*WHAT IS EXPECTED:* Identify, in the records below, every line where the string "iniciará" appears, and copy each such line.

*DATA EXTRACTS:*

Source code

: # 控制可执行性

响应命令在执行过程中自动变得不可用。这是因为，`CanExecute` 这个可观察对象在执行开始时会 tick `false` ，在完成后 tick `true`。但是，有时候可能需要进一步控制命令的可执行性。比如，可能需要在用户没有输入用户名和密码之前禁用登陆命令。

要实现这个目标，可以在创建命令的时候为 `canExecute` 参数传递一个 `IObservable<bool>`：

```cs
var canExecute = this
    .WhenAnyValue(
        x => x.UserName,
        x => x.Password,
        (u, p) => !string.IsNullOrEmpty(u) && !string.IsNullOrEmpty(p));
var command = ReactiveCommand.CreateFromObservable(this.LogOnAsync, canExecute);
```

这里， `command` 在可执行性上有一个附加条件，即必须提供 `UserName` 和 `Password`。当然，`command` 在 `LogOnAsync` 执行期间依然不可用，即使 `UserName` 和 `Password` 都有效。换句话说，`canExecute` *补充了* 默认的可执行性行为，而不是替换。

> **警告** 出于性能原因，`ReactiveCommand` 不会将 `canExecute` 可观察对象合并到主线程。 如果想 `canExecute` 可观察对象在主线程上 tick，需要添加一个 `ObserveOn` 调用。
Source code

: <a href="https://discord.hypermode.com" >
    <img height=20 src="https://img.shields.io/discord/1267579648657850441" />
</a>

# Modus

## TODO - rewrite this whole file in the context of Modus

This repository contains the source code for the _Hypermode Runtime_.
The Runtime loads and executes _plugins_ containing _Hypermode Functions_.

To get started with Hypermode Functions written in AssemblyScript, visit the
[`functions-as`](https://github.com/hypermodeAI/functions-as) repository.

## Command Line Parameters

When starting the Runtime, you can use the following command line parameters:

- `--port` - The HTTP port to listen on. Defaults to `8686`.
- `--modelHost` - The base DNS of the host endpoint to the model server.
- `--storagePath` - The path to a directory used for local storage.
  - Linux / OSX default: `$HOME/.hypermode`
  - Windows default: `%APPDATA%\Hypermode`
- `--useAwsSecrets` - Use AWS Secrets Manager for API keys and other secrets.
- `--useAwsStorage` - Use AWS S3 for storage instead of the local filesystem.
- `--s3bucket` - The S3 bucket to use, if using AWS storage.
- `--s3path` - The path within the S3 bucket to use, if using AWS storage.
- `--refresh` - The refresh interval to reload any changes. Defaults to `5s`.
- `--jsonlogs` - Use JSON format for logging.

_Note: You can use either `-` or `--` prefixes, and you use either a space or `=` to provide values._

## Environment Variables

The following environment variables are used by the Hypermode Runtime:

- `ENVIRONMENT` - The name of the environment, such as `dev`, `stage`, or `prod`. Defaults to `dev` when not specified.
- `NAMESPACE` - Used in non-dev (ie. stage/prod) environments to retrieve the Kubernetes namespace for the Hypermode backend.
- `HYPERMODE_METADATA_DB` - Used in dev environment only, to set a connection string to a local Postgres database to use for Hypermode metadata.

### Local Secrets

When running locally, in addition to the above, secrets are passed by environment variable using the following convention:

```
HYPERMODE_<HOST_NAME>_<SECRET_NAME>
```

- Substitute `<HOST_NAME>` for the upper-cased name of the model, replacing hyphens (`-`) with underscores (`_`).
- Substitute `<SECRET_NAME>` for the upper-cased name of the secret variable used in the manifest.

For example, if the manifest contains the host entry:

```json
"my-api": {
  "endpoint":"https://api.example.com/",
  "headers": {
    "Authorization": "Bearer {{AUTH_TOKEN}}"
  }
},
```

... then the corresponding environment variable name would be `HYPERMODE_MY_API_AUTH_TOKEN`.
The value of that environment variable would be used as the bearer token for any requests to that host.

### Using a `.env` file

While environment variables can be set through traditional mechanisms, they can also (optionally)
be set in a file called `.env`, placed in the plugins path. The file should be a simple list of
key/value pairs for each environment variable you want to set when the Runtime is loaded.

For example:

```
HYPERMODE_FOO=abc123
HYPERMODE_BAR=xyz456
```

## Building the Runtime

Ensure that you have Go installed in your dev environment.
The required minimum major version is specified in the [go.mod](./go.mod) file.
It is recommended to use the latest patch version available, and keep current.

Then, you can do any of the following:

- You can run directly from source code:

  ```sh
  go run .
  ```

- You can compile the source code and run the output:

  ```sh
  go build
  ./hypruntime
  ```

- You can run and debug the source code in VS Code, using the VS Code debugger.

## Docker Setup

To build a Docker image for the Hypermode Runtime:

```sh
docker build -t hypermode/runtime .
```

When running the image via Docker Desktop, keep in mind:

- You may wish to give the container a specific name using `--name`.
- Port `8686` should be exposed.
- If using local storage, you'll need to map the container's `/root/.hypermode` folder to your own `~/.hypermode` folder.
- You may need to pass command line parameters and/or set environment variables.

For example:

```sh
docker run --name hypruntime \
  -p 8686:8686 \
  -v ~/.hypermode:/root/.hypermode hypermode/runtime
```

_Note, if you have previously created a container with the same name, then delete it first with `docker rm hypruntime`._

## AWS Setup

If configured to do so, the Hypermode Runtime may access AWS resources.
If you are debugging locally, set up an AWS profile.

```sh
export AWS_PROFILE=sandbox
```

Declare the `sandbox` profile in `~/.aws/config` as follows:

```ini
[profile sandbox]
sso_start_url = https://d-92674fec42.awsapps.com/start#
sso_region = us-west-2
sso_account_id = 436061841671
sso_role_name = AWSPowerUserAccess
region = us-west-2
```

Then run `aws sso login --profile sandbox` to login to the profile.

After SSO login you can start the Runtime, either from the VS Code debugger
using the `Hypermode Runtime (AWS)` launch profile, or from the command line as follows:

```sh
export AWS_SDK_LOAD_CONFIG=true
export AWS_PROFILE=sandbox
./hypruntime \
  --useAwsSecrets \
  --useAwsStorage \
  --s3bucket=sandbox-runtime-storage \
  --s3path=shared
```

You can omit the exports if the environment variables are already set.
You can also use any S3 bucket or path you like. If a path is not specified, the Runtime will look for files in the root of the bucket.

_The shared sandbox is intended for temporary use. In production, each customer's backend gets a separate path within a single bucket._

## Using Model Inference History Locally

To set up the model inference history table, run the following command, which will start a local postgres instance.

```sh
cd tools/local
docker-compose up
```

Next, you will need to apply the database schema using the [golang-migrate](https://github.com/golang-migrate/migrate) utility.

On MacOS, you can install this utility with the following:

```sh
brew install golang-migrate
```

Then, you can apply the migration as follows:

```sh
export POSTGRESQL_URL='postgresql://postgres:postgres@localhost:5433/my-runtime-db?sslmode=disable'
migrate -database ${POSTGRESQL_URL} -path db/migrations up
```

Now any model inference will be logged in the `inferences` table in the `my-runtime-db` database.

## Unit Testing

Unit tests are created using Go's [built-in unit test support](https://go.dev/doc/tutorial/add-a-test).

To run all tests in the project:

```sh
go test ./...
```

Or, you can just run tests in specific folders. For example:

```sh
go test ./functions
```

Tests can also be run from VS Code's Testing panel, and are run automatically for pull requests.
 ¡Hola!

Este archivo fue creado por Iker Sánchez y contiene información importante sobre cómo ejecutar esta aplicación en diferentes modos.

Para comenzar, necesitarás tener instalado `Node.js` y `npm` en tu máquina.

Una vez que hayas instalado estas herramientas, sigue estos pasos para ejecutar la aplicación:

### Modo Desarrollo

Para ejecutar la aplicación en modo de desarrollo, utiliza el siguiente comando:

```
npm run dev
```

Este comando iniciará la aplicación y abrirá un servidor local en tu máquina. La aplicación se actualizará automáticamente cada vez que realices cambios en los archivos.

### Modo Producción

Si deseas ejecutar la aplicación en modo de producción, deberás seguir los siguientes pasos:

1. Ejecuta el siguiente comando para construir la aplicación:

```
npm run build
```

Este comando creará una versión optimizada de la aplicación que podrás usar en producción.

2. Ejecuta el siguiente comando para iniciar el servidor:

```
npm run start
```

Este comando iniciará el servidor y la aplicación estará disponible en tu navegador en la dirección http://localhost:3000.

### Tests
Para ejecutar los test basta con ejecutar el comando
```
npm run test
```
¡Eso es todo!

*WRITTEN RESPONSE:*
Este comando iniciará la aplicación y abrirá un servidor local en tu máquina. La aplicación se actualizará automáticamente cada vez que realices cambios en los archivos.
Este comando iniciará el servidor y la aplicación estará disponible en tu navegador en la dirección http://localhost:3000.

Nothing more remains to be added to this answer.